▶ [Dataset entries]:

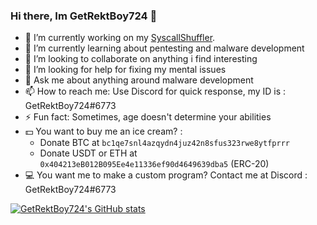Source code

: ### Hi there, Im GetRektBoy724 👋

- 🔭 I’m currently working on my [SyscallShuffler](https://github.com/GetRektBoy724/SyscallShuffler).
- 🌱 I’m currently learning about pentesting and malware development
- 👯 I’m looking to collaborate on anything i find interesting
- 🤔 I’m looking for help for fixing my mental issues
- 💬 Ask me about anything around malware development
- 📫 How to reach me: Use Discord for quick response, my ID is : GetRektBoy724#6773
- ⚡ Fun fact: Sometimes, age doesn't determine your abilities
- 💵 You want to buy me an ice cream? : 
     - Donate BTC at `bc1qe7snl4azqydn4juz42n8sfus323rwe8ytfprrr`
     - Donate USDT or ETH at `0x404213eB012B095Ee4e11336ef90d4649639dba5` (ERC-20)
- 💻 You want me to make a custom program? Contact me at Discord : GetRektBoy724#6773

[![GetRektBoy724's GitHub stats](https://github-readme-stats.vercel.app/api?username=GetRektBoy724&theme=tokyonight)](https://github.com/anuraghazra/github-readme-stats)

▶ [Assignment]: The data needs to be reproduced exactly, please, apart from its pictures.

▶ [Exercise result]:
Source code

: ### Hi there, Im GetRektBoy724 👋

- 🔭 I’m currently working on my [SyscallShuffler](https://github.com/GetRektBoy724/SyscallShuffler).
- 🌱 I’m currently learning about pentesting and malware development
- 👯 I’m looking to collaborate on anything i find interesting
- 🤔 I’m looking for help for fixing my mental issues
- 💬 Ask me about anything around malware development
- 📫 How to reach me: Use Discord for quick response, my ID is : GetRektBoy724#6773
- ⚡ Fun fact: Sometimes, age doesn't determine your abilities
- 💵 You want to buy me an ice cream? : 
     - Donate BTC at `bc1qe7snl4azqydn4juz42n8sfus323rwe8ytfprrr`
     - Donate USDT or ETH at `0x404213eB012B095Ee4e11336ef90d4649639dba5` (ERC-20)
- 💻 You want me to make a custom program? Contact me at Discord : GetRektBoy724#6773

[![GetRektBoy724's GitHub stats](https://github-readme-stats.vercel.app/api?username=GetRektBoy724&theme=tokyonight)](https://github.com/anuraghazra/github-readme-stats)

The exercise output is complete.